While our health care system preaches to us and lawsuits try to get compensation for high fat diet choices, the problem continues to grow -- literally -- and whatever our size, if we have health insurance, we're paying for it.
Many insurance companies are tacking on penalties for smokers, and if we're destined to continue dealing with the legal mess of health insurance, they should do the same for obesity or even being significantly overweight. In fact, while you might manage to lie about your tobacco use (altho at a former employer that was a firing offense), any visit to your physician will quickly reveal the truth behind the numbers.
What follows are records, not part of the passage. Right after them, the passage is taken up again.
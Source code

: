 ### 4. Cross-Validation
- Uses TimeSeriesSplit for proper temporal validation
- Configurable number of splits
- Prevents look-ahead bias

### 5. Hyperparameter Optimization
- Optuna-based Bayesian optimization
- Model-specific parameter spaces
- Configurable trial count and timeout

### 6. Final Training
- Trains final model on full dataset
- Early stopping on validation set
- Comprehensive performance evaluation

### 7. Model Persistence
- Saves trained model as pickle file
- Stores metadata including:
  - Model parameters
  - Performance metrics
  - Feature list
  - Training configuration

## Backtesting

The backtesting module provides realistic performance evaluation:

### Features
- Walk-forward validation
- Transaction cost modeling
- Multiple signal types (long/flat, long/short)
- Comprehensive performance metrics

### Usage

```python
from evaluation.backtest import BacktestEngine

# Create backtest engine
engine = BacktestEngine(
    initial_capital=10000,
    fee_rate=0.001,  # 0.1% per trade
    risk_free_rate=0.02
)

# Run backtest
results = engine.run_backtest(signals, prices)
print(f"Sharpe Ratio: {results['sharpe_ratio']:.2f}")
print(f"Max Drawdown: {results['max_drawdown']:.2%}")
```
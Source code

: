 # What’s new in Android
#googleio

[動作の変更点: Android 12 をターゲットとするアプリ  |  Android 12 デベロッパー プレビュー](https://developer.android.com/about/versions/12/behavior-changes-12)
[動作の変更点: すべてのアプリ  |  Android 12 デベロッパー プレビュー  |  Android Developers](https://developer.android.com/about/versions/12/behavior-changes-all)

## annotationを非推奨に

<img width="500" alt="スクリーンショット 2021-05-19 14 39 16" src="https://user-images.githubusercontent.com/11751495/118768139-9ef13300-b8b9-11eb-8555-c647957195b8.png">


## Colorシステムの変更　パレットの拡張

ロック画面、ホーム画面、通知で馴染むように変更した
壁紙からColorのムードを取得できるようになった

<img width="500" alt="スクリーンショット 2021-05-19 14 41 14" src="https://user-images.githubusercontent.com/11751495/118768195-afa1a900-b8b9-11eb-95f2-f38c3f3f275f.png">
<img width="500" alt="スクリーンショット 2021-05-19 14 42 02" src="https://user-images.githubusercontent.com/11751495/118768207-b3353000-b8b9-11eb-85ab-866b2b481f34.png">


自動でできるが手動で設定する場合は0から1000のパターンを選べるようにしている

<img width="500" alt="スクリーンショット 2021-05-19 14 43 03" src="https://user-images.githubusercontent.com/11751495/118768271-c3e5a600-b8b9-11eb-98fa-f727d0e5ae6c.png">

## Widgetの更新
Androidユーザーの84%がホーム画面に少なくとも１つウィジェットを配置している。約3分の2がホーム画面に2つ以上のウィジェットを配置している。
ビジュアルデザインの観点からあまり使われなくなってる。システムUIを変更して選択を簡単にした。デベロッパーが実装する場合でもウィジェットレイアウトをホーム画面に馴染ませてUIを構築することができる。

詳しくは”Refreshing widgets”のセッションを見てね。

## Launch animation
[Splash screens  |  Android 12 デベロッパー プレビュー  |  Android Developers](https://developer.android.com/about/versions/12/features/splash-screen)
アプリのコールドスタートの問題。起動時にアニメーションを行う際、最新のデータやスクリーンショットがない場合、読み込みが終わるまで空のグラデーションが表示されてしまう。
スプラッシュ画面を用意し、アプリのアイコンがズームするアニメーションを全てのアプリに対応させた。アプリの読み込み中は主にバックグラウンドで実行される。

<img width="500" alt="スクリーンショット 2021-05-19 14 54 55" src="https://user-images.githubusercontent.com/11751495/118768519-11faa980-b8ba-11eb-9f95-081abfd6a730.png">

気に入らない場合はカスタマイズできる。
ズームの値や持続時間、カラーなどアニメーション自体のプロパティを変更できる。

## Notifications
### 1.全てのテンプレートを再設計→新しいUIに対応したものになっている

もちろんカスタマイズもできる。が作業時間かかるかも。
Why further penalize people struggling with weight? Think about it. Many of them are not struggling. They're either wallowing in it (I can't do anything about it) by eating any and everything their heart desires or pretending it's not a health issue. At the same time they're racking up health care expenses for diabetes, heart disease and joint ailments. They're becoming disabled because their bodies can't carry them around in any functional way, and then they can watch TV and eat full time. And who pays for those trips to the doctor? Everyone with insurance or, once they have none themselves, everyone who pays taxes to support Medicaid. Then they wind up with free medical care. Once they're disabled, it's on the rest of us to support them. Yet it's an accepted and often multi-generational thing. And really, when you're struggling with weight issues, other than self determination, wouldn't some financial incentive help? It would at least keep you from buying a dozen donuts or something.
Then there's the fact that our society encourages it. You can buy a burger meal, complete with fries, softdrink, and all the fat your body can stand, much cheaper than a salad, despite the fact that hamburger is $3 a pound and lettuce a dollar a head. If you go to a restaurant, you don't have the option of getting a smaller serving unless you're a child or senior citizen, and then you're choices are limited. So you get this huge plate of food and you "by gosh don't want to waste a $12 meal, and who wants to fool with asking for carry outs besides it's the same calories later, so you may as well eat it now." Why can't good restaurants offer a smaller plate? Who said servings had to be so big or cost so much? And if they can design diet meals and ship them to you for $11 a day, why can't a restaurant serve them for just a bit more?
Sure, in a perfect world we'd all grow a garden of vegetables in our back yard or some community lot and have healthy food to eat, and we'd fix our meals at home, but we're a long way from a perfect world. As long as we're trying to squeeze several incomes and a lot of extracurricular activities into our days, we don't have time for either option. So we're going to eat out or buy what we can afford that's quick at the grocery store.
And while we blog on the Internet and read a dozen papers on line every day, we don't think we have time for exercise and fall into a reverse trap on physical fitness, thinking we need a $2,000 piece of equipment or a gym membership for a perfect body and if we can't have that we may as well stay on the couch and watch TV, when the truth is, walking is the best exercise and all we really need is a good pair of shoes and some commitment. (And that's what we're really lacking.)
Sure, some people really struggle with weight issues. They're working with their physicians, support groups, or personal trainers to address them. I give them credit and hope they reach their healthy goals. For the rest, it's a self-inflicted ailment that I'm tired of subsidizing.